## What needs to be done
The response should consist solely of the lines running from the line with "You can subscribe" to the end of the data, retyped exactly.

(Source texts of formatted documents)
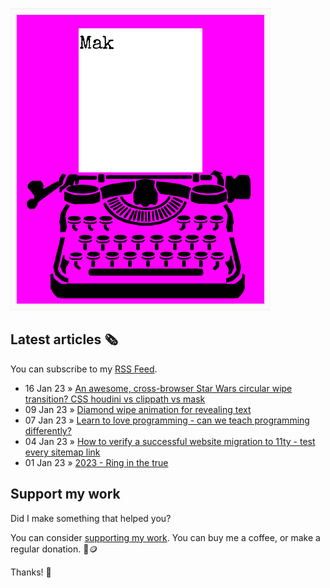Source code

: ![quote](img/quote.gif)

## Latest articles 🗞️

You can subscribe to my [RSS Feed](https://www.roboleary.net/feed.xml).

<!-- BLOG:START -->
 - 16 Jan 23 » [An awesome, cross-browser Star Wars circular wipe transition? CSS houdini vs clippath vs mask](https://www.roboleary.net/css/2023/01/16/awesome-cross-browser-starwars-circular-wipe-transition-css-houdini-clipath-mask.html)
 - 09 Jan 23 » [Diamond wipe animation for revealing text](https://www.roboleary.net/css/2023/01/09/diamond-swipe-animation-revealing-text.html)
 - 07 Jan 23 » [Learn to love programming - can we teach programming differently?](https://www.roboleary.net/webdev/2023/01/07/learning-programming-should-not-suck.html)
 - 04 Jan 23 » [How to verify a successful website migration to 11ty - test every sitemap link](https://www.roboleary.net/shell/2023/01/04/verify-successful-website-migration-to-11ty-test-every-link-sitemap.html)
 - 01 Jan 23 » [2023 - Ring in the true](https://www.roboleary.net/journal/2023/01/01/ring-in-the-new-ring-in-the-true.html)<!-- BLOG:END -->

## Support my work

Did I make something that helped you?

You can consider [supporting my work](https://ko-fi.com/roboleary). You can buy me a coffee, or make a regular donation. 🌈🪙

Thanks! 🙏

## Answer
You can subscribe to my [RSS Feed](https://www.roboleary.net/feed.xml).

<!-- BLOG:START -->
 - 16 Jan 23 » [An awesome, cross-browser Star Wars circular wipe transition? CSS houdini vs clippath vs mask](https://www.roboleary.net/css/2023/01/16/awesome-cross-browser-starwars-circular-wipe-transition-css-houdini-clipath-mask.html)
 - 09 Jan 23 » [Diamond wipe animation for revealing text](https://www.roboleary.net/css/2023/01/09/diamond-swipe-animation-revealing-text.html)
 - 07 Jan 23 » [Learn to love programming - can we teach programming differently?](https://www.roboleary.net/webdev/2023/01/07/learning-programming-should-not-suck.html)
 - 04 Jan 23 » [How to verify a successful website migration to 11ty - test every sitemap link](https://www.roboleary.net/shell/2023/01/04/verify-successful-website-migration-to-11ty-test-every-link-sitemap.html)
 - 01 Jan 23 » [2023 - Ring in the true](https://www.roboleary.net/journal/2023/01/01/ring-in-the-new-ring-in-the-true.html)<!-- BLOG:END -->

## Support my work

Did I make something that helped you?

You can consider [supporting my work](https://ko-fi.com/roboleary). You can buy me a coffee, or make a regular donation. 🌈🪙

Thanks! 🙏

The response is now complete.